Thursday, March 30
12:00 – 1:30 p.m.
Dodson Room (Room 302)
Irving K. Barber Learning Centre
The 2012 Menlo Report was an effort in which a group of computer scientists, US government funders, and lawyers produced ethics guidelines for research in information and communications technology (ICT). Here we study Menlo as a case of what we call ethics governance in the making, finding that this process examines past controversies and enrolls existing networks to connect the everyday practice of ethics with ethics as a form of governance. To create the Menlo Report, authors and funders relied on bricolage work with existing, available resources, which significantly shaped both the report’s contents and impacts. Report authors were motivated by both forward- and backward-looking goals: enabling new data-sharing as well as addressing past controversies and their implications for the field’s body of research. Authors also grappled with uncertainty about which ethical frameworks were appropriate and made the decision to classify much network data as human subjects data. Finally, the Menlo Report authors attempted to enroll multiple existing networks in governance through appeals to local research communities as well as taking steps towards federal rulemaking. The Menlo Report serves as a case study in how to study ethics governance in the making: with attention to resources, adaptation, and bricolage, and with a focus on both the uncertainties the process tries to repair, as well as the new uncertainties the process uncovers, which will become the site of future ethics work.
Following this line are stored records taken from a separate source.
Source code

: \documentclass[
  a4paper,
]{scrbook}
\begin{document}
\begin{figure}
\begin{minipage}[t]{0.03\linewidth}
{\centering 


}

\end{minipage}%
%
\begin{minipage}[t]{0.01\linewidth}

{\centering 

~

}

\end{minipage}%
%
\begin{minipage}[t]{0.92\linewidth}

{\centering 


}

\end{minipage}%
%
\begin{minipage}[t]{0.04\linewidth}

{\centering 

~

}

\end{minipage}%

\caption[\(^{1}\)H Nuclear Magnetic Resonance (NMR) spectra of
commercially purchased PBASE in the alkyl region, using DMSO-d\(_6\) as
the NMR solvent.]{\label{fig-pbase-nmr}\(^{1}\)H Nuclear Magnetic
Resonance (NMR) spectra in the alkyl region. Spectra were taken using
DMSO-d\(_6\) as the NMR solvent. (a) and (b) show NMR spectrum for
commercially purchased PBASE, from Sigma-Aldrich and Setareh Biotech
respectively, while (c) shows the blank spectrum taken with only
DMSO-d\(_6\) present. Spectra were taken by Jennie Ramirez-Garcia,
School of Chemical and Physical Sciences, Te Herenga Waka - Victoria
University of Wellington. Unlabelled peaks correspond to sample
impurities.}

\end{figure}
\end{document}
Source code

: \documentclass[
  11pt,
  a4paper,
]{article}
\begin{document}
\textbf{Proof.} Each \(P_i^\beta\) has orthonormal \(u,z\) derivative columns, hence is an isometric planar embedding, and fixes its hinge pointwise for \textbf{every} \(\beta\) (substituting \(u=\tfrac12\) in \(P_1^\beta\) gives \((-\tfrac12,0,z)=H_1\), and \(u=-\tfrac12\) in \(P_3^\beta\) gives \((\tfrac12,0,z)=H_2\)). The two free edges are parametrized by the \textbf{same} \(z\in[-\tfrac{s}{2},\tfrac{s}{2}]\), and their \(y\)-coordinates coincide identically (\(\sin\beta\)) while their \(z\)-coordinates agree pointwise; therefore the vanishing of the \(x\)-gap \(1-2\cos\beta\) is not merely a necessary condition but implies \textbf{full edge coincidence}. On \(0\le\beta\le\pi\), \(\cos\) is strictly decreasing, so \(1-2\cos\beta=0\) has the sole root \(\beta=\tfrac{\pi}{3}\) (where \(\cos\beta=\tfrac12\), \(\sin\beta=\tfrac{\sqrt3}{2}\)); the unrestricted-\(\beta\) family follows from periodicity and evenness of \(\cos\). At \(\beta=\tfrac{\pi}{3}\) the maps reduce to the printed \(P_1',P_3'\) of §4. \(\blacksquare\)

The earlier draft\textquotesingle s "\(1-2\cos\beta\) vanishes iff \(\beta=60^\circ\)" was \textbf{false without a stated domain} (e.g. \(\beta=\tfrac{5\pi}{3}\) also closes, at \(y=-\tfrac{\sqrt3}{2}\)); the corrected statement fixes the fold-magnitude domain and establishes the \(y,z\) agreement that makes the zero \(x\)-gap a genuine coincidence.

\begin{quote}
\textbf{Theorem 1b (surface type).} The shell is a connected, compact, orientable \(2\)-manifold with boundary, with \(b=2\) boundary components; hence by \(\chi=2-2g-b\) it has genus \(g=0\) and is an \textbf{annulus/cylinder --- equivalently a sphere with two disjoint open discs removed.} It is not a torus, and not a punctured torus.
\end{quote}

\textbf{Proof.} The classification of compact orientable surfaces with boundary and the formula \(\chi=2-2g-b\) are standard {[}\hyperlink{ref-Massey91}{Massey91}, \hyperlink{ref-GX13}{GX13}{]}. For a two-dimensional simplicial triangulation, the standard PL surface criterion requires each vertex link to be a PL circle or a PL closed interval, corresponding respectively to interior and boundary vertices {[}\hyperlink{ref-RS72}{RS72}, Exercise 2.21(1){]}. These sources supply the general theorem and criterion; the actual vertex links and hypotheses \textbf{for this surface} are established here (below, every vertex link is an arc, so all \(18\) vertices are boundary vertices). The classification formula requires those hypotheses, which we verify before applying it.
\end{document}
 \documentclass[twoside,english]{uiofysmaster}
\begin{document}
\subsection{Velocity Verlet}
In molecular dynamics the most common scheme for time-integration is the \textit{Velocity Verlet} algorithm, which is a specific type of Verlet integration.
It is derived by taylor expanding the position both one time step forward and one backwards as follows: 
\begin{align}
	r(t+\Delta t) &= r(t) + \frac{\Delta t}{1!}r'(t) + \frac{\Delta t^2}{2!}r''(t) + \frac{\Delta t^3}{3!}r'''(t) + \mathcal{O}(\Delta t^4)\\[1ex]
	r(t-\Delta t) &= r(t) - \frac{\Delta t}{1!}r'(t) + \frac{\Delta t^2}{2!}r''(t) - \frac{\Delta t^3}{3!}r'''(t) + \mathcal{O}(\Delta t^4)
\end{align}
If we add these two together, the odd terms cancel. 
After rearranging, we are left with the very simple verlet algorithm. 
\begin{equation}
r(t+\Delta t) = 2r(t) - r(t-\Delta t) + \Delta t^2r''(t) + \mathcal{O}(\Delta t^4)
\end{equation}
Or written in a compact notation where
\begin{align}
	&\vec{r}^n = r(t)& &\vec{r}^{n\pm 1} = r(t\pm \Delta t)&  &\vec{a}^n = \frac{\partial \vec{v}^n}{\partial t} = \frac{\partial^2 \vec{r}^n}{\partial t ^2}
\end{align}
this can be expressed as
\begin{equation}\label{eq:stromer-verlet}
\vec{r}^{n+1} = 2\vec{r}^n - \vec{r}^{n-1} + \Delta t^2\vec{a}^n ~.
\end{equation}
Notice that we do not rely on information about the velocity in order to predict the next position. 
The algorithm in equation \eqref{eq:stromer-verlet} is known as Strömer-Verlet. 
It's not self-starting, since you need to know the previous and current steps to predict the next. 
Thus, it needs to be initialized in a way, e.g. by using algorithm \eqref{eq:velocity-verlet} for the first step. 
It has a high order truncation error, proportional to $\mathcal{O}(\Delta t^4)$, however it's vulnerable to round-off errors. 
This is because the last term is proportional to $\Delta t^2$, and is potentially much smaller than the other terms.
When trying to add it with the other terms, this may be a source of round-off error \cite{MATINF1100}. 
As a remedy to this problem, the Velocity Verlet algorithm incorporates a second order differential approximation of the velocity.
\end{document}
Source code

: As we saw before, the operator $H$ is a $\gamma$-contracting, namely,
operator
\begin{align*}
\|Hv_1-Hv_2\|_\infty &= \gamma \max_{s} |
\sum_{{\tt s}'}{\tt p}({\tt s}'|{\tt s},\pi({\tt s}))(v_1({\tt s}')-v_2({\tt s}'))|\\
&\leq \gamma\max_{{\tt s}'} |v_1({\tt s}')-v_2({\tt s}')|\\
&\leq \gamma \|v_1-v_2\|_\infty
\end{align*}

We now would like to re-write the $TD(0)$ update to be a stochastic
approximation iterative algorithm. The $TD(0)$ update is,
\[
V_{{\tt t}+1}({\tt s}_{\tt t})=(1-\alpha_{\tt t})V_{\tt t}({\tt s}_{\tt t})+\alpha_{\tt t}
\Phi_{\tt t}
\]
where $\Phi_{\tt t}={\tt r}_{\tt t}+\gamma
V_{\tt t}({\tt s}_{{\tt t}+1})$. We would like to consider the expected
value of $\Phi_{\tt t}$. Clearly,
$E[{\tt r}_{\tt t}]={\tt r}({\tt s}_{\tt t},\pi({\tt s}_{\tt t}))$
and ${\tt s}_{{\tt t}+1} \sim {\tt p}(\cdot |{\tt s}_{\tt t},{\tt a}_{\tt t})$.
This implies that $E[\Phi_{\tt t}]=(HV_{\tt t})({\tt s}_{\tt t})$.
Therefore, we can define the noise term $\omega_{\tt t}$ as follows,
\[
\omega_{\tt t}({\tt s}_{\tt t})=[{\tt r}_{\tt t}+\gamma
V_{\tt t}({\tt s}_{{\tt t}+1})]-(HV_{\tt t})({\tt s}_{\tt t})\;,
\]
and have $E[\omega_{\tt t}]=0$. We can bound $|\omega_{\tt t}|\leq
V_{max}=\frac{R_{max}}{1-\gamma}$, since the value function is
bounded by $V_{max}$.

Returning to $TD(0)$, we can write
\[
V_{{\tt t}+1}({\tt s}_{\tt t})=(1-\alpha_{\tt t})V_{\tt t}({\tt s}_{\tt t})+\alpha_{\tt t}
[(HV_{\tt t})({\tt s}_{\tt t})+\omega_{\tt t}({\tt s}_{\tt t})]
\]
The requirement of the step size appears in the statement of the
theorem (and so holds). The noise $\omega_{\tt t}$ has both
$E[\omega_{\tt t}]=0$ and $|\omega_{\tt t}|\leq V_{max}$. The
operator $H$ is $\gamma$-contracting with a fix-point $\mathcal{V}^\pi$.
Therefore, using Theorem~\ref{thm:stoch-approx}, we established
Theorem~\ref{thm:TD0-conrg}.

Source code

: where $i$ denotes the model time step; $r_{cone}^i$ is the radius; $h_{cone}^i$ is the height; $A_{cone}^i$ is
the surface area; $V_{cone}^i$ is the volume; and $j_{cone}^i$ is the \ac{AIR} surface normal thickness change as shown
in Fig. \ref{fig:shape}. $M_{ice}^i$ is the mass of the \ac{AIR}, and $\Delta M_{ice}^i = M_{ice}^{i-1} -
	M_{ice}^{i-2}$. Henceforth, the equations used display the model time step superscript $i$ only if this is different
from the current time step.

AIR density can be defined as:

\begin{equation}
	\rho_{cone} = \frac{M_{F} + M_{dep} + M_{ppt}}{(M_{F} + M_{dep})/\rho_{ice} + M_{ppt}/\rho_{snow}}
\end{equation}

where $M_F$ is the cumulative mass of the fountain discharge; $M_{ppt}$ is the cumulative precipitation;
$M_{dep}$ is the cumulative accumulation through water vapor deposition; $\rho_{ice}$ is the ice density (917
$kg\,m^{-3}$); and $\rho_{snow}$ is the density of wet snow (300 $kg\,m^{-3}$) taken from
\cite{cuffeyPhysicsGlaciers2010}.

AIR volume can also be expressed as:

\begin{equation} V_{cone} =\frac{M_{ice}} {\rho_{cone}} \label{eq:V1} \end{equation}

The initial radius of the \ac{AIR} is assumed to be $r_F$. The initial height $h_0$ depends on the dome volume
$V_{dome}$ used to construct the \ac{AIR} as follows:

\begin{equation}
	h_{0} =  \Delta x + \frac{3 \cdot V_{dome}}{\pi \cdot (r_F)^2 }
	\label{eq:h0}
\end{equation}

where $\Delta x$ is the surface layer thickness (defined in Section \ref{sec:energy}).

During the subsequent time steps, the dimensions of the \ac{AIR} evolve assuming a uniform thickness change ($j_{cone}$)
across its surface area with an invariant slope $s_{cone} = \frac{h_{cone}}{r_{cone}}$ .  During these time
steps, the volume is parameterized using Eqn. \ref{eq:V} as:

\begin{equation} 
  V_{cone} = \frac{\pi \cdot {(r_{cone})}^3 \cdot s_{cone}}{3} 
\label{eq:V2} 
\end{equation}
Dr. Finn is an Associate Professor at the University of Washington Information School. She published the monograph, Documenting Aftermath: Information Infrastructures in the Wake of Disasters, about postearthquake communication practices. Her newer projects examine ethical research practices in the field of computer security, and investigate the implications of novel information policies on a transnational scale. She brings together perspectives and approaches from information studies, science and technology studies, and the history of media, information, and communication. In addition to her research and teaching, she is an advisor for the Science, Technology, & Society Studies (STSS) Graduate Certificate program, a member of the iSchool’s DataLab, and starting in 2019, a core faculty in Data Science Studies at the eScience Institute. Megan has an undergraduate degree in computer science from University of Michigan, completed her PhD at UC Berkeley, and spent time at Microsoft Research New England in Cambridge, MA with the Social Media Collective as a Postdoctoral Researcher.